# Mock Data Pipeline

`scippr` requires inputs in the form of catalogs $\{p(t_{n}, z_{n}, \mu_{n} | \underline{\ell}_{n}, \vec{m}_{n}, \underline{\phi}^{*}, \vec{\theta}^{*})\}_{N}$ of interim posteriors.

In [None]:
import daft
import astropy.cosmology as cosmology

import numpy as np
import bisect
import sys
import scipy.stats as sps
import scipy.optimize as spo

import matplotlib.pyplot as plt
%matplotlib inline
from matplotlib import rc
rc("font", family="serif", size=12)
rc("text", usetex=True)

colors = 'rbgcymk'

`scippr` is based on a probabilistic graphical model, illustrated below.  The model has two types of observables, supernova lightcurves $\underline{\ell}_{n}$ and host galaxy photometry $\vec{m}_{n}$.  The latent variables of supernova type $t_{n}$, redshift $z_{n}$, and distance modulus $\mu_{n}$ are parameters over which we will marginalize, without ever directly inferring them, and while all three of them influence $\underline{\ell}_{n}$, only $z_{n}$ affects $\vec{m}_{n}$.  The hyperparameters we would like to estimate are the redshift-dependent supernova type proportions $\underline{\phi}$ that determine $t_{n}$ and $z_{n}$ and the cosmological parameters $\vec{\theta}$ that relate $z_{n}$ to $\mu_{n}$.  Thus far, the model makes the following assumptions that will be addressed in a future revision:

* There is no correlation between the host galaxy photometry and either the supernova type or the lightcurve.
* The supernova selection function does not affect the inference of the cosmological parameters, i.e. the observed supernovae are perfectly representative of the set of all supernovae in the universe.

In [None]:
#initialize the PGM
pgm = daft.PGM([5, 6], origin=[0, 0])

#desired hyperparameters
pgm.add_node(daft.Node("cosmology", r"$\vec{\theta}$", 1., 5.5))
pgm.add_node(daft.Node("dist", r"$\underline{\phi}$", 2.5, 5.5))
#pgm.add_node(daft.Node("rates", r"$\vec{R}$", 3., 5.5, fixed=True))

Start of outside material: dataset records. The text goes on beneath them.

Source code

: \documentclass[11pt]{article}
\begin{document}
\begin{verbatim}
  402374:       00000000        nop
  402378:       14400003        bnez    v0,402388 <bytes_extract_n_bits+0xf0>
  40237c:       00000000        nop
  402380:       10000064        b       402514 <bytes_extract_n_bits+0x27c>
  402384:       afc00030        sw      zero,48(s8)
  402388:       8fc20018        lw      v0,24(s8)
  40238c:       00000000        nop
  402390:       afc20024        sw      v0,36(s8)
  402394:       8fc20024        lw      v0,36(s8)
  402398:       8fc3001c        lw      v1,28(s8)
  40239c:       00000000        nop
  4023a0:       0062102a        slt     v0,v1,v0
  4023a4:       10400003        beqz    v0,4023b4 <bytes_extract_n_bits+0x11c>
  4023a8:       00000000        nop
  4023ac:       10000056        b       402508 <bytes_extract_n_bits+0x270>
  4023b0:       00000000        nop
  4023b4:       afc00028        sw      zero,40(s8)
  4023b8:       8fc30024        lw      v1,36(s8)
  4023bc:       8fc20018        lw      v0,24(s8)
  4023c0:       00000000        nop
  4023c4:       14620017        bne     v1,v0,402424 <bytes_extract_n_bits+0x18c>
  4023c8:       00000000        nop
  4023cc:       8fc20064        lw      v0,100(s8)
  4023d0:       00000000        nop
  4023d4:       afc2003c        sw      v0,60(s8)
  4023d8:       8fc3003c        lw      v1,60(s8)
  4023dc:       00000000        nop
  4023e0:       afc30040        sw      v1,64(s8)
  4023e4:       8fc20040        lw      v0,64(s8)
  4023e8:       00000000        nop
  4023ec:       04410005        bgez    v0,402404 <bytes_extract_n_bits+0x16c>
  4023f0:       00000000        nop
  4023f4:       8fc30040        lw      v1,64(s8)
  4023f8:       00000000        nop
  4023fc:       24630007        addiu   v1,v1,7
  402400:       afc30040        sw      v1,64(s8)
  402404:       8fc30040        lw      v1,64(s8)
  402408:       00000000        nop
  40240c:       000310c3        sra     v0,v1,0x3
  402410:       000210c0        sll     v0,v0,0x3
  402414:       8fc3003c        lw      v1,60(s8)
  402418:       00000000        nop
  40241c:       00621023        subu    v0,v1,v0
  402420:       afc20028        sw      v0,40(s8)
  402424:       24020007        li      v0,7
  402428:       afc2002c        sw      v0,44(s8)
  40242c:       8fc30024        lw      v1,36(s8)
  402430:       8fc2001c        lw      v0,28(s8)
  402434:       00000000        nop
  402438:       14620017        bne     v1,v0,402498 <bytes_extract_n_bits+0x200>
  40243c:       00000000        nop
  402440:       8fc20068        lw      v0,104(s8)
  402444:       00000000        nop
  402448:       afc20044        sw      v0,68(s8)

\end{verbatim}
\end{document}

#latent variables/parameters
pgm.add_node(daft.Node("distance", r"$\mu_{n}$", 1., 4.))
pgm.add_node(daft.Node("redshift", r"$z_{n}$", 2., 4.5))
pgm.add_node(daft.Node("type", r"$t_{n}$", 3., 4.5))

#data
pgm.add_node(daft.Node("lightcurve", r"$\underline{\ell}_{n}$", 1.5, 3., observed=True))
pgm.add_node(daft.Node("photometry", r"$\vec{m}_{n}$", 3., 3., observed=True))

# Add in the edges.
pgm.add_edge("dist", "type")
pgm.add_edge("cosmology", "distance")
pgm.add_edge("dist", "redshift")
pgm.add_edge("redshift", "distance")
#pgm.add_edge("distance", "photometry")
pgm.add_edge("distance", "lightcurve")
pgm.add_edge("redshift", "photometry")
pgm.add_edge("redshift", "lightcurve")
pgm.add_edge("type", "lightcurve")

# plates
pgm.add_plate(daft.Plate([0.5, 2., 3., 3.], label=r"$n = 1, \cdots, N$"))

# Render and save.
pgm.render()
pgm.figure.show()

To simulate mock data for `scippr`, there are three main steps.

1. Choose true values for the hyperparameters, which we would like to recover from our inference, and the parameters, over which we intend to marginalize.
2. Create likelihoods based on a model for how they are derived from observations.
3. Make interim posteriors by assuming interim priors.

## Choosing true hyperparameters and parameters

[the true redshift-dependent type rate distribution, with plot of three functions]

In [None]:
types = ['Ia', 'Ibc', 'II']
n_types = len(types)
frac_types = np.array([0.2, 0.3, 0.5])
assert np.isclose(np.sum(frac_types), 1.)

n_zs = 20
min_z = 0.5
max_z = 2.
z_bins = np.linspace(min_z, max_z, num=n_zs + 1, endpoint=True)
z_difs = z_bins[1:] - z_bins[:-1]
z_dif = np.mean(z_difs)
z_range = max_z - min_z
z_mids = (z_bins[1:] + z_bins[:-1]) / 2.

n_of_z = np.zeros((n_types, n_zs))
n_of_z[0] += sps.norm(loc = 1.5, scale = 0.5).pdf(z_mids)
n_of_z[1] += sps.norm(loc = 1., scale = 0.5).pdf(z_mids)
n_of_z[2] += sps.norm(loc = 0.5, scale = 0.5).pdf(z_mids)
n_of_z /= np.sum(n_of_z * z_difs[np.newaxis, :], axis=1)[:, np.newaxis]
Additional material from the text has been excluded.